5年間の沈黙の後「DOUBLE FANTASY」を1980年に発表する。ジョンとヨーコがキスしてるモノクロのジャケットのアルバムだ。「Starting Over」・・・互いの成長を認め合い再出発を宣言したこの曲。優しさの満ち溢れた「Woman」等,生まれ変わったような新たなジョンの「これから」が見えたアルバムだった。僕自身,自分がジョンのファンであることを再認識した直後のあの事件だった・・・。
そして次のコーナー。1980年12月8日へ。ちょっとびっくりした。また前のコーナーへ戻ったくらいだ。いったい何があるのかは是非一度入場して確かめて欲しい。
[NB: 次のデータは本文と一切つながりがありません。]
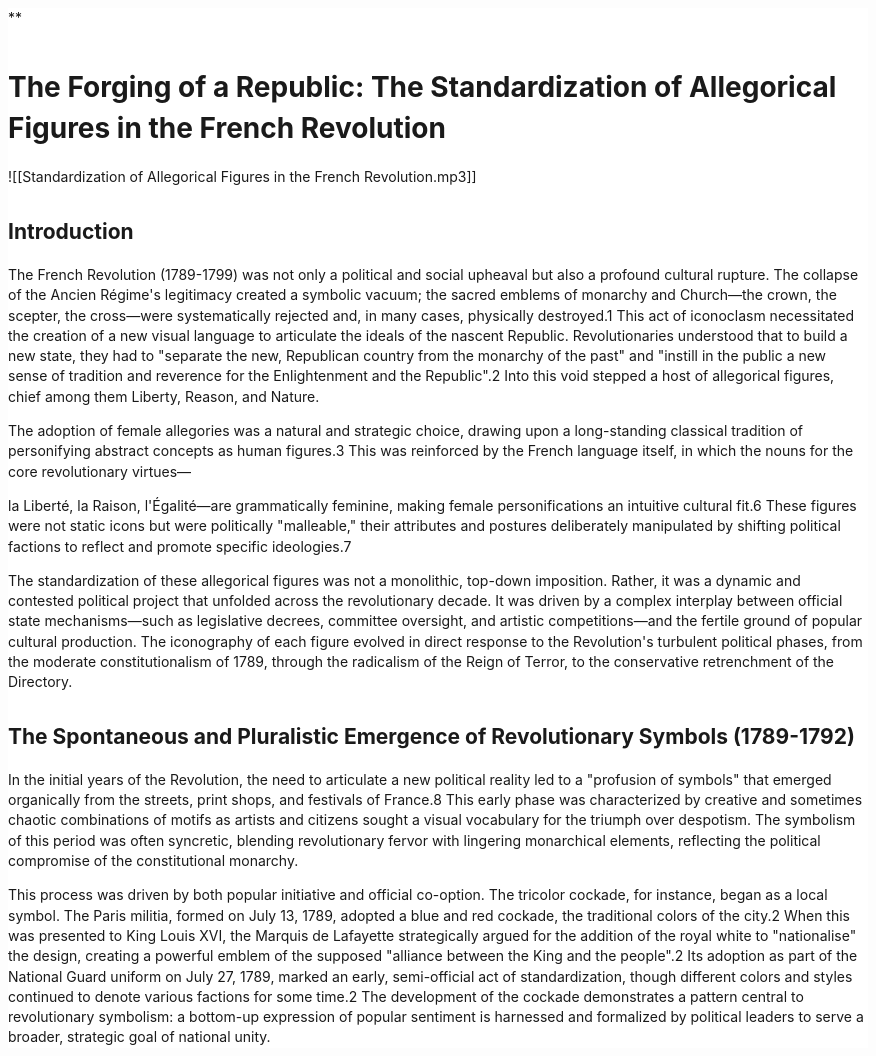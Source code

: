 **  

# The Forging of a Republic: The Standardization of Allegorical Figures in the French Revolution

  
  ![[Standardization of Allegorical Figures in the French Revolution.mp3]]

## Introduction

  

The French Revolution (1789-1799) was not only a political and social upheaval but also a profound cultural rupture. The collapse of the Ancien Régime's legitimacy created a symbolic vacuum; the sacred emblems of monarchy and Church—the crown, the scepter, the cross—were systematically rejected and, in many cases, physically destroyed.1 This act of iconoclasm necessitated the creation of a new visual language to articulate the ideals of the nascent Republic. Revolutionaries understood that to build a new state, they had to "separate the new, Republican country from the monarchy of the past" and "instill in the public a new sense of tradition and reverence for the Enlightenment and the Republic".2 Into this void stepped a host of allegorical figures, chief among them Liberty, Reason, and Nature.

The adoption of female allegories was a natural and strategic choice, drawing upon a long-standing classical tradition of personifying abstract concepts as human figures.3 This was reinforced by the French language itself, in which the nouns for the core revolutionary virtues—

la Liberté, la Raison, l'Égalité—are grammatically feminine, making female personifications an intuitive cultural fit.6 These figures were not static icons but were politically "malleable," their attributes and postures deliberately manipulated by shifting political factions to reflect and promote specific ideologies.7

The standardization of these allegorical figures was not a monolithic, top-down imposition. Rather, it was a dynamic and contested political project that unfolded across the revolutionary decade. It was driven by a complex interplay between official state mechanisms—such as legislative decrees, committee oversight, and artistic competitions—and the fertile ground of popular cultural production. The iconography of each figure evolved in direct response to the Revolution's turbulent political phases, from the moderate constitutionalism of 1789, through the radicalism of the Reign of Terror, to the conservative retrenchment of the Directory.

  

## The Spontaneous and Pluralistic Emergence of Revolutionary Symbols (1789-1792)

  

In the initial years of the Revolution, the need to articulate a new political reality led to a "profusion of symbols" that emerged organically from the streets, print shops, and festivals of France.8 This early phase was characterized by creative and sometimes chaotic combinations of motifs as artists and citizens sought a visual vocabulary for the triumph over despotism. The symbolism of this period was often syncretic, blending revolutionary fervor with lingering monarchical elements, reflecting the political compromise of the constitutional monarchy.

This process was driven by both popular initiative and official co-option. The tricolor cockade, for instance, began as a local symbol. The Paris militia, formed on July 13, 1789, adopted a blue and red cockade, the traditional colors of the city.2 When this was presented to King Louis XVI, the Marquis de Lafayette strategically argued for the addition of the royal white to "nationalise" the design, creating a powerful emblem of the supposed "alliance between the King and the people".2 Its adoption as part of the National Guard uniform on July 27, 1789, marked an early, semi-official act of standardization, though different colors and styles continued to denote various factions for some time.2 The development of the cockade demonstrates a pattern central to revolutionary symbolism: a bottom-up expression of popular sentiment is harnessed and formalized by political leaders to serve a broader, strategic goal of national unity.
ジョンレノン・ファンにとってのその日の意味がよくわかる。
最後はジョンレノンからのメッセージのコーナー。一層明るい部屋の中央に天井までの白い間仕切。その前には透明な厚いアクリル板。そこに英文と日本語でたくさんのメッセージが並ぶ。その中の一つ。
Now that I showed you
what I've been through
Don't take nobody's word
what you can do僕が これまで どうやってきたかは
おしえられるけど
きみが これから どうするかは
自分で考えなきゃ出口前にアンケートのコーナーがあった。ジョンレノンのパネルが並び,各々にポストがある。気に入った写真の前のポストにアンケートを入れるわけだ。僕の感想は
「こんなに文字を読んだミュージアムは今までなかった。映像より言葉の方がより多くのものを伝えられると思う」
★
ジョンレノンと言えば「イマジン」だろう。一番好きな曲だ。いろいろな訳詞があるが,忌野清志郎が「カバーズ」の中で歌っているのが好きだ。実際にメロディーに乗せて歌っている分,本来の「歌」として実にぴったりくるものがある。
天国はない ただ空があるだけ
国境もない ただ地球があるだけ
みんながそう思えば 簡単なことさ社会主義も 資本主義も
偉い人も 貧しい人も
みんなが同じならば 簡単なことさ夢かもしれない でもその夢を見てるのは
一人だけじゃない 世界中にいるのさ
誰かを憎んでも 派閥を作っても
頭の上には ただ空があるだけ
みんながそう思うさ 簡単なこと言う夢かもしれない でも その夢を見てるのは
きみ一人じゃない 仲間がいるのさ
夢かもしれない でもその夢を見てるのは
きみ一人じゃない 夢かもしれないでも一人じゃない 夢かもしれない かもしれない
訳詞:忌野清志郎
[ COVERS/RC SUCCESSION 1990 ]もうすでにジョンが生きていた年齢は超えているのに,何も残せないでいる自分のこと考えると少し情けなくもなってくる・・・。だから「ラーメン」・・・なのか?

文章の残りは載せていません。